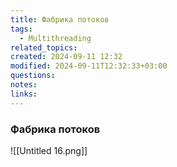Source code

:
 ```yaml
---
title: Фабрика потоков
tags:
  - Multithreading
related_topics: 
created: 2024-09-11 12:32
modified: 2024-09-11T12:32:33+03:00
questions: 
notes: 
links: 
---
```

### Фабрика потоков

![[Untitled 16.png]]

= = = =

**ACTIVITY**
Among the lines of the preceding data, which ones hold the word "потоков"? List them.

**ANSWER**
title: Фабрика потоков
### Фабрика потоков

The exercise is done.